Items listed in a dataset
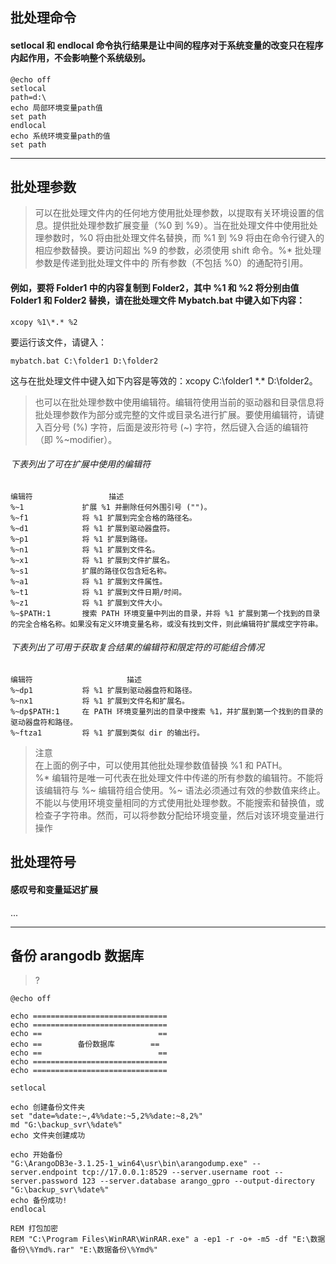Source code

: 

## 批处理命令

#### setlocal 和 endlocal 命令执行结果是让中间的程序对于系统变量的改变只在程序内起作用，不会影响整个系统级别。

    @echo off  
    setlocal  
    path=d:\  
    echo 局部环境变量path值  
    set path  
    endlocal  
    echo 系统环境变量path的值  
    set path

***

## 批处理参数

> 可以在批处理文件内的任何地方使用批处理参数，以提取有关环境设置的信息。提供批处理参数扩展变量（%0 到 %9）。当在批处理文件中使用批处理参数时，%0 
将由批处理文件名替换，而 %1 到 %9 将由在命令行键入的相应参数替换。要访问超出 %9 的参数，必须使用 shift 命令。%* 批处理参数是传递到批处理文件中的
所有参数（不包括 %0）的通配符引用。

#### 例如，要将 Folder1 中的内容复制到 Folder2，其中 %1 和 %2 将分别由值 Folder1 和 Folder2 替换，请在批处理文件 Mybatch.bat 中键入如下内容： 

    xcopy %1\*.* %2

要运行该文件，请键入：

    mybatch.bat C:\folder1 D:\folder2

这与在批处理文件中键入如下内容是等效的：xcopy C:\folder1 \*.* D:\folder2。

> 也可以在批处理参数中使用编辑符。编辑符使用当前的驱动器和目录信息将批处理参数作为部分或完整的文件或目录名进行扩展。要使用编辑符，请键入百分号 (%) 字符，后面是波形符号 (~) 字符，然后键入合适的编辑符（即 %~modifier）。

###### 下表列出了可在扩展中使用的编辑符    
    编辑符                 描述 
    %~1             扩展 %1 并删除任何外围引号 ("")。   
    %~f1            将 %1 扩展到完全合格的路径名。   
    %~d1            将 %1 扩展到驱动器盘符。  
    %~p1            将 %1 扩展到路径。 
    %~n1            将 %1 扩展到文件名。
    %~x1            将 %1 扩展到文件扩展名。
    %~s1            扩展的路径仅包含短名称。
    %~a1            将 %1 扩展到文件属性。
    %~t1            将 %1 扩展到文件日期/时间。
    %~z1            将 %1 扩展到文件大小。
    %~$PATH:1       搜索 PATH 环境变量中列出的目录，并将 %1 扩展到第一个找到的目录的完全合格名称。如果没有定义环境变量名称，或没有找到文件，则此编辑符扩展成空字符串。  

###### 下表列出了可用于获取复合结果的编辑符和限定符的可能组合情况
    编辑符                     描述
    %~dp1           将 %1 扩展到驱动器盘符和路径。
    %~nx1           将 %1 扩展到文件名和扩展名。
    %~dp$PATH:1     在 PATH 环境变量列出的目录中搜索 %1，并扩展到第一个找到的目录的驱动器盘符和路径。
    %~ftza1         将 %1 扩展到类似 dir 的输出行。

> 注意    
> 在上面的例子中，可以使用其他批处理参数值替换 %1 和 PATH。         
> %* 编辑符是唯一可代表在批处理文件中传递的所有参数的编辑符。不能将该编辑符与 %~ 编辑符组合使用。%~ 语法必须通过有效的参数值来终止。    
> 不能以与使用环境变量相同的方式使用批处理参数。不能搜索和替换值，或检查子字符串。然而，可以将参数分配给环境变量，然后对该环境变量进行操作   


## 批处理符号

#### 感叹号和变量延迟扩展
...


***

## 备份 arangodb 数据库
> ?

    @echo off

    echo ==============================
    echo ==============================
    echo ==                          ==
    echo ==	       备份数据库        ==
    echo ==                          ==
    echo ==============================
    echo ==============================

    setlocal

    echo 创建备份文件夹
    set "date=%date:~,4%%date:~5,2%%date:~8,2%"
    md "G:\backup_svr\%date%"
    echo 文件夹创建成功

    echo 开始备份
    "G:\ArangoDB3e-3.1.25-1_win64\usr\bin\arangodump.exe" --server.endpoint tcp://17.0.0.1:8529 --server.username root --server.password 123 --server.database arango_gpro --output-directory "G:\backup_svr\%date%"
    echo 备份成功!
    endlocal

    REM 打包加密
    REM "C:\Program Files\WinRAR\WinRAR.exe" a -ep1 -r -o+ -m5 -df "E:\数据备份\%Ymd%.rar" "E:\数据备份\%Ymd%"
* * *
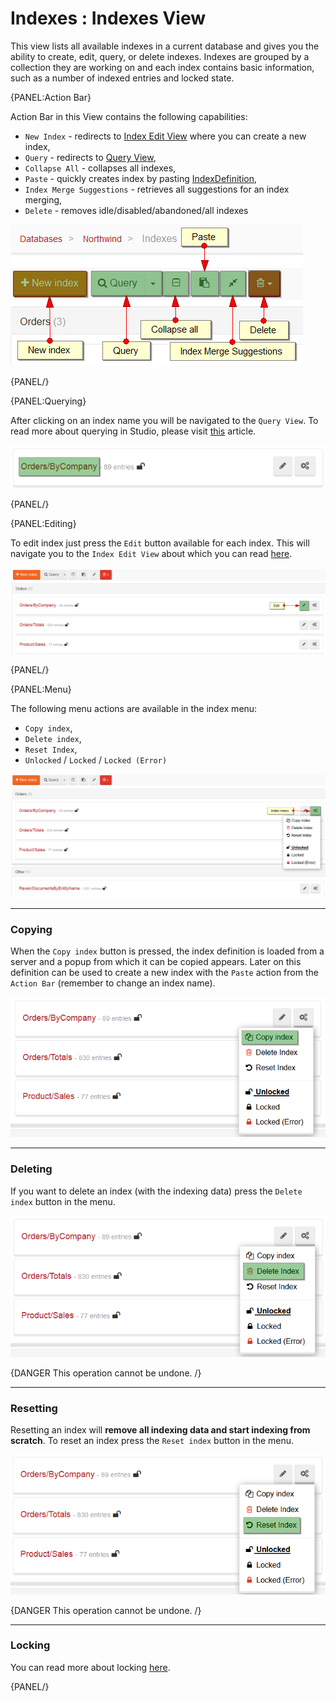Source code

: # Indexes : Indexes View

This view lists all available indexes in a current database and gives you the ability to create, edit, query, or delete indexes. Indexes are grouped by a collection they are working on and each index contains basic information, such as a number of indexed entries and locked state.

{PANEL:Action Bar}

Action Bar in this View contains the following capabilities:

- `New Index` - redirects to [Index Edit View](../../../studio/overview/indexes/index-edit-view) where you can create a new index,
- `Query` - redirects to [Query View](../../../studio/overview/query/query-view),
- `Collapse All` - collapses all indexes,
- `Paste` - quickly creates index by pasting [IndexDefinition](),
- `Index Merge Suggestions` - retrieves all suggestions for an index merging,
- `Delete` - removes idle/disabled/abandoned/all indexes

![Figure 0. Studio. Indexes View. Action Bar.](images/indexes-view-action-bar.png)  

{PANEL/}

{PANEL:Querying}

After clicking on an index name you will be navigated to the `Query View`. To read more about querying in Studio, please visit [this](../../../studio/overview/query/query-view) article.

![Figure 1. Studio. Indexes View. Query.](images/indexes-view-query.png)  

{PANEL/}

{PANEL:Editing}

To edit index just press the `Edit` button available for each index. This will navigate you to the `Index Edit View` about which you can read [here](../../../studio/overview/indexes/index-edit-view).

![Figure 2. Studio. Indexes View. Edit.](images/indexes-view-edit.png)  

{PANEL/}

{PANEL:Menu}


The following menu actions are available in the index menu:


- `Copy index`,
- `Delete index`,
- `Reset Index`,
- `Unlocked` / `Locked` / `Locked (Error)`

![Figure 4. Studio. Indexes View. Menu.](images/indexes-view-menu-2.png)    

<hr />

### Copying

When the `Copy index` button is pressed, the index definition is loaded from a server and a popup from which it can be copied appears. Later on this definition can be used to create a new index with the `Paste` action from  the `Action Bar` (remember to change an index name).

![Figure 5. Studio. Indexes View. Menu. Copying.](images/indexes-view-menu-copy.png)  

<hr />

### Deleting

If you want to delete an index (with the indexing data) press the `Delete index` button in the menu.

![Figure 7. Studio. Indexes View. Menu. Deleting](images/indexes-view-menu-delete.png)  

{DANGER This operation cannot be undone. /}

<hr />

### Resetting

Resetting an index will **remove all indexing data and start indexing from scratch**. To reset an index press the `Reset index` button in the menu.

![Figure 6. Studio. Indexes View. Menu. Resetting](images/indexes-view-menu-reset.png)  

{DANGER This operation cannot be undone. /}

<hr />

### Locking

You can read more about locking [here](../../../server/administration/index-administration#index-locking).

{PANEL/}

Exercise description → Collect every line with the string "more" from the records, and copy each.

Written answer →
After clicking on an index name you will be navigated to the `Query View`. To read more about querying in Studio, please visit [this](../../../studio/overview/query/query-view) article.
You can read more about locking [here](../../../server/administration/index-administration#index-locking).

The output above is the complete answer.